* **BRIEF**
A precise copy of the data is required, with every picture left out.

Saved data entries
········
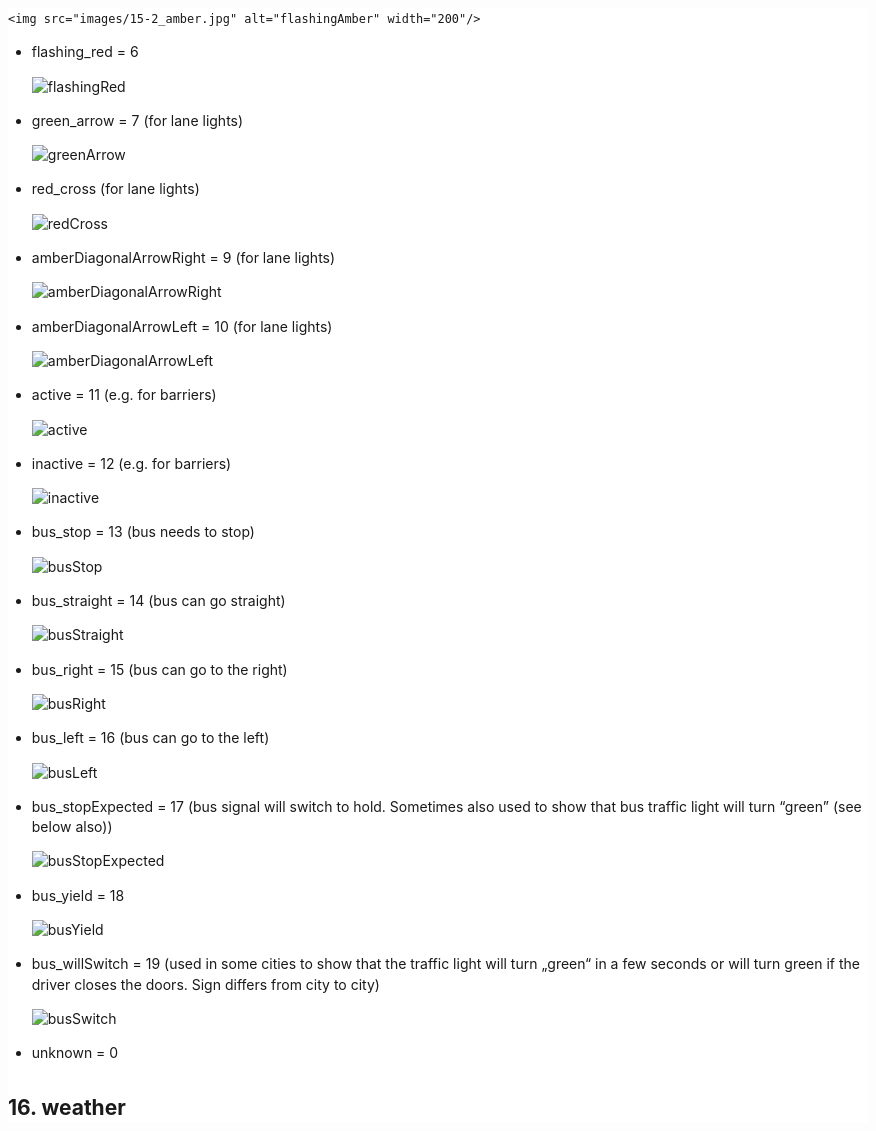 	<img src="images/15-2_amber.jpg" alt="flashingAmber" width="200"/>
- flashing_red = 6 <br />

	<img src="images/15-2_red.jpg" alt="flashingRed" width="200"/>
- green_arrow = 7 (for lane lights) <br />

	<img src="images/15-2_lane_green.jpg" alt="greenArrow" width="200"/>
- red_cross (for lane lights) <br />

	<img src="images/15-2_lane_green.jpg" alt="redCross" width="200"/>
- amberDiagonalArrowRight = 9 (for lane lights) <br />

	<img src="images/15-2_amber_right_1.jpg" alt="amberDiagonalArrowRight" width="200"/>
- amberDiagonalArrowLeft = 10 (for lane lights) <br />

	<img src="images/15-2_amber_left_1.jpg" alt="amberDiagonalArrowLeft" width="200"/>
- active = 11 (e.g. for barriers) <br />

	<img src="images/15-2_active.jpg" alt="active" width="200"/>
- inactive = 12 (e.g. for barriers) <br />

	<img src="images/15-2_inactive.jpg" alt="inactive" width="200"/>
- bus_stop = 13 (bus needs to stop) <br />

	<img src="images/15-2_bus_stop.jpg" alt="busStop" width="200"/>
- bus_straight = 14 (bus can go straight) <br />

	<img src="images/15-2_bus_straight.jpg" alt="busStraight" width="200"/>
- bus_right = 15 (bus can go to the right) <br />

	<img src="images/15-2_bus_right.jpg" alt="busRight" width="200"/>
- bus_left = 16 (bus can go to the left) <br />

	<img src="images/15-2_bus_left.jpg" alt="busLeft" width="200"/>
- bus_stopExpected = 17 (bus signal will switch to hold. Sometimes also used to show that bus traffic light will turn “green” (see below also)) <br />

	<img src="images/15-2_bus_stopExpected.jpg" alt="busStopExpected" width="200"/>
- bus_yield = 18 <br />

	<img src="images/15-2_bus_yield.jpg" alt="busYield" width="200"/>
- bus_willSwitch = 19  (used in some cities to show that the traffic light will turn „green“ in a few seconds or will turn green if the driver closes the doors. Sign differs from city to city) <br />

	<img src="images/15-2_willSwitch.png" alt="busSwitch" width="200"/>
- unknown = 0


## 16. weather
········
* **OUTPUT FOR THIS EXERCISE**
 	<img src="images/15-2_amber.jpg" alt="flashingAmber" width="200"/>
- flashing_red = 6 <br />

	<img src="images/15-2_red.jpg" alt="flashingRed" width="200"/>
- green_arrow = 7 (for lane lights) <br />

	<img src="images/15-2_lane_green.jpg" alt="greenArrow" width="200"/>
- red_cross (for lane lights) <br />

	<img src="images/15-2_lane_green.jpg" alt="redCross" width="200"/>
- amberDiagonalArrowRight = 9 (for lane lights) <br />

	<img src="images/15-2_amber_right_1.jpg" alt="amberDiagonalArrowRight" width="200"/>
- amberDiagonalArrowLeft = 10 (for lane lights) <br />

	<img src="images/15-2_amber_left_1.jpg" alt="amberDiagonalArrowLeft" width="200"/>
- active = 11 (e.g. for barriers) <br />

	<img src="images/15-2_active.jpg" alt="active" width="200"/>
- inactive = 12 (e.g. for barriers) <br />

	<img src="images/15-2_inactive.jpg" alt="inactive" width="200"/>
- bus_stop = 13 (bus needs to stop) <br />

	<img src="images/15-2_bus_stop.jpg" alt="busStop" width="200"/>
- bus_straight = 14 (bus can go straight) <br />

	<img src="images/15-2_bus_straight.jpg" alt="busStraight" width="200"/>
- bus_right = 15 (bus can go to the right) <br />

	<img src="images/15-2_bus_right.jpg" alt="busRight" width="200"/>
- bus_left = 16 (bus can go to the left) <br />

	<img src="images/15-2_bus_left.jpg" alt="busLeft" width="200"/>
- bus_stopExpected = 17 (bus signal will switch to hold. Sometimes also used to show that bus traffic light will turn “green” (see below also)) <br />

	<img src="images/15-2_bus_stopExpected.jpg" alt="busStopExpected" width="200"/>
- bus_yield = 18 <br />

	<img src="images/15-2_bus_yield.jpg" alt="busYield" width="200"/>
- bus_willSwitch = 19  (used in some cities to show that the traffic light will turn „green“ in a few seconds or will turn green if the driver closes the doors. Sign differs from city to city) <br />

	<img src="images/15-2_willSwitch.png" alt="busSwitch" width="200"/>
- unknown = 0


## 16. weather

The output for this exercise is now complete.